Szczepionka na Covid-19 firmy Pfizer jest najlepiej sprzedającym się produktem medycznym w USA w 2021 roku. Przyniosła w tym czasie firmie prawie 37 mld dolarów.
Preparat niebawem przestanie być jednak refundowany i będzie musiał przejść na rynek komercyjny. Oznacza to wzrost ceny szczepionki do 110 dolarów – z 19,50 dolarów za dawkę na początku pandemii, gdy władze zawierały z producentami kontrakty na setki milionów preparatów.
Demokratyczni senatorzy Elizabeth Warren i Peter Welch prosili dyrektora generalnego firmy Pfizer, Alberta Bourli, o informację, dlaczego ta cena rośnie tak szybko. Ich zdaniem wzrost cen reprezentuje czystą i śmiertelną chciwość ze strony firmy i może doprowadzić do zgonu wielu nieubezpieczonych Amerykanów. Ponadto uważają, że podwyżka cen przez Pfizer może utorować drogę innym producentom szczepionek, takim jak Moderna i Novavax, do podjęcia podobnych kroków, co wprost uderzy w obywateli USA szukających ochrony przed COVID-19.

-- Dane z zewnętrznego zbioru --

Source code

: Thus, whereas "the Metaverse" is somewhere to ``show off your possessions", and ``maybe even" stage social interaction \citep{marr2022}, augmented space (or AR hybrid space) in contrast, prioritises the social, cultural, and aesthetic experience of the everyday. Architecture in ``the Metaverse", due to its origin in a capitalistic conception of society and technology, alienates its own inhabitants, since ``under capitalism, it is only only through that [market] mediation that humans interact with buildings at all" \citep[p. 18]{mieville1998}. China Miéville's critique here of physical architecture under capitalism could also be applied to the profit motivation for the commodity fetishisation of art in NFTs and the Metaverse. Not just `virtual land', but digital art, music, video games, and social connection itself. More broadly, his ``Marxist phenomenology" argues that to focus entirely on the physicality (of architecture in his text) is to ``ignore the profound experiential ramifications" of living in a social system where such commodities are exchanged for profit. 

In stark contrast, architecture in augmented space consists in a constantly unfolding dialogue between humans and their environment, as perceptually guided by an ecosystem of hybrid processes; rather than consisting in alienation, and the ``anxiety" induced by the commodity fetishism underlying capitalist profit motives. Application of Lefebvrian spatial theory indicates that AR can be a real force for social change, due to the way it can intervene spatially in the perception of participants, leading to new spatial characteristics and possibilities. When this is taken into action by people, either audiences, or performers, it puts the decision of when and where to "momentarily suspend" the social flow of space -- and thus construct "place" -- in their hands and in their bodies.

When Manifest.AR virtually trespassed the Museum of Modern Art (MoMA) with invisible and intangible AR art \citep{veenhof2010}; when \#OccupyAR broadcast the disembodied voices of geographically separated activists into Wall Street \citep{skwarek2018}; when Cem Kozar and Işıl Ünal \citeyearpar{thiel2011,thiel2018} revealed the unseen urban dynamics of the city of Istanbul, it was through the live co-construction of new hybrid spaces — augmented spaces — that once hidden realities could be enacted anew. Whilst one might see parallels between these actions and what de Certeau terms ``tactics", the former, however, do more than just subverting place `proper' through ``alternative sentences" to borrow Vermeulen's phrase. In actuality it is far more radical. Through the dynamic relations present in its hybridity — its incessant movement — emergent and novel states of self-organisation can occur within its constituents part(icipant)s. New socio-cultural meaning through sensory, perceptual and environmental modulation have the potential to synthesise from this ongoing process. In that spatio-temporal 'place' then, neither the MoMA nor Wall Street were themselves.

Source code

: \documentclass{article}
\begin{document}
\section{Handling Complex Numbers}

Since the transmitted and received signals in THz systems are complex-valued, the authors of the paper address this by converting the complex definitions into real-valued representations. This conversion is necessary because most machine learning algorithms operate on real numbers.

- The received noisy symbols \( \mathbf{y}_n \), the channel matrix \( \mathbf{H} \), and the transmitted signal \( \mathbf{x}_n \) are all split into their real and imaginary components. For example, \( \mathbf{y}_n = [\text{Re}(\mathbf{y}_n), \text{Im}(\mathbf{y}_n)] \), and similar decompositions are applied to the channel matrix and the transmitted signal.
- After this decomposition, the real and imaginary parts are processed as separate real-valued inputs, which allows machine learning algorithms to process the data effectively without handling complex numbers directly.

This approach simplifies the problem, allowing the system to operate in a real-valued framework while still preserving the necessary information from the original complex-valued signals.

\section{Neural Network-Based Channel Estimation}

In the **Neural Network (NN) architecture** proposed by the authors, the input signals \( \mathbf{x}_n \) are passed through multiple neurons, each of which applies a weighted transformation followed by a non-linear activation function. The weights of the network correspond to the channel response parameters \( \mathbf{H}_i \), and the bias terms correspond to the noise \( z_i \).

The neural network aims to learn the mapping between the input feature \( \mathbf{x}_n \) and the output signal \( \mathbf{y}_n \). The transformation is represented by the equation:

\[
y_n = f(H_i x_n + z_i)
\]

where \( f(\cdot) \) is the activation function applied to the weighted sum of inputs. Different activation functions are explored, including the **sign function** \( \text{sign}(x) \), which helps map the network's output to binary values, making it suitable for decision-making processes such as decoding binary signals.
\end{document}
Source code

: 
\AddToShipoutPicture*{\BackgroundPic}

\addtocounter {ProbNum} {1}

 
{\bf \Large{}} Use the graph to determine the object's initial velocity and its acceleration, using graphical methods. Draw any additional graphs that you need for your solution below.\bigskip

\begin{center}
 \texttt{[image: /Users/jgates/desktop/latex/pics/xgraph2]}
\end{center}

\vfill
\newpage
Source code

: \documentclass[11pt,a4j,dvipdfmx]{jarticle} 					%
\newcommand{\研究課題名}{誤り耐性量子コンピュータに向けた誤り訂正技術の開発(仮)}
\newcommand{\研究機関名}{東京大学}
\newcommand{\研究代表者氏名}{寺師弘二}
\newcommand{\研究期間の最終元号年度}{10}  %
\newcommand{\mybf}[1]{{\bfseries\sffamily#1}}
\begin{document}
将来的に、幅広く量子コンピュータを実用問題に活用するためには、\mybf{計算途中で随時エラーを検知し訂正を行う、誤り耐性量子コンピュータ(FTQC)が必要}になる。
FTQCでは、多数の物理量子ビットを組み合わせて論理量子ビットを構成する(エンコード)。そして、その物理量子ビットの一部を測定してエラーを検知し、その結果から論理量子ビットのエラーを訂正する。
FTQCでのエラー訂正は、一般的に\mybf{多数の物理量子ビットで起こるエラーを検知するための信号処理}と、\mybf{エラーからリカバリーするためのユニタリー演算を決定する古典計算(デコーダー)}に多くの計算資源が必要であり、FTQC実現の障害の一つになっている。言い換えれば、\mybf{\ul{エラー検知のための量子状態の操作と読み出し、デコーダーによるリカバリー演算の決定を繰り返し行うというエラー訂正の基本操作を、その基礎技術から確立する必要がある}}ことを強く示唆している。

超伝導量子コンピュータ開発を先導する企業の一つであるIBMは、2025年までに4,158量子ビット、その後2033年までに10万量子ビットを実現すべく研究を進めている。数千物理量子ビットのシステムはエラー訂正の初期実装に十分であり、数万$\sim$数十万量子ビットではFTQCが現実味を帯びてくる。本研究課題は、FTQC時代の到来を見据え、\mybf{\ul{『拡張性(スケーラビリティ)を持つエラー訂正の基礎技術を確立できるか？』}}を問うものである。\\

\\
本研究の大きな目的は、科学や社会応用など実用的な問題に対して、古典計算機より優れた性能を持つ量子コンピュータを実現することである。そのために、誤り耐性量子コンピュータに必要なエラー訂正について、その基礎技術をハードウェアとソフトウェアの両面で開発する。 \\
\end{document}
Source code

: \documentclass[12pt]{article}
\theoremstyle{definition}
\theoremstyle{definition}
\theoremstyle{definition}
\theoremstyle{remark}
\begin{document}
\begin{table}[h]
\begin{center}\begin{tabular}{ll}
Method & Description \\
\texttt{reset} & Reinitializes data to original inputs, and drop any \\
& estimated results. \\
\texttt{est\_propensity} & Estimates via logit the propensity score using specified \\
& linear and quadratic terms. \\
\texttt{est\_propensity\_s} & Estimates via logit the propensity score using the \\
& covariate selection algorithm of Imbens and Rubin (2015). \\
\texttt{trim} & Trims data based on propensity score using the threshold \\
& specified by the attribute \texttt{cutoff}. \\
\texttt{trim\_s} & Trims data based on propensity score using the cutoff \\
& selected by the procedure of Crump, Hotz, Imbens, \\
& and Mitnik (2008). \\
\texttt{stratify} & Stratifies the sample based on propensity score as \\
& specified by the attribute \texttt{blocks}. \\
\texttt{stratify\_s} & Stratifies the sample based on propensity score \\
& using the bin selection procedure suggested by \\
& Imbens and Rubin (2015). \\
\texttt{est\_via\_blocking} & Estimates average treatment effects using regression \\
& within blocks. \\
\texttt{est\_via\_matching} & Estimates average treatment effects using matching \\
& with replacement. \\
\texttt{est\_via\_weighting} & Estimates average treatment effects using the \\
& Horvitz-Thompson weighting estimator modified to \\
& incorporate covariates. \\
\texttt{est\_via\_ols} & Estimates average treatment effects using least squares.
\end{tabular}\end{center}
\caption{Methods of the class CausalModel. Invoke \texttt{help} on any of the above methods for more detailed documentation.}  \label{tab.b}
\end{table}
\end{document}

Moderna faktycznie już zapowiedziała, że również może podwyższyć cenę powyżej 100 dolarów za jedną dawkę.
Warren i Welch zwracają uwagę na okoliczności, w jakich Pfizer skorzystał ze wsparcia rządu federalnego. Waszyngton wydał 1,95 mld dolarów na 100 mln dawek preparatu tej firmy.
Senatorzy wprost stwierdzają, że Pfizer już osiągnął nadzwyczajne zyski ze szczepionki. Aktualne szacunki mówią, że proponowane przez tę firmę podwyżki cen zapewnią jej dodatkowe 2,5-3 mld dolarów rocznych przychodów.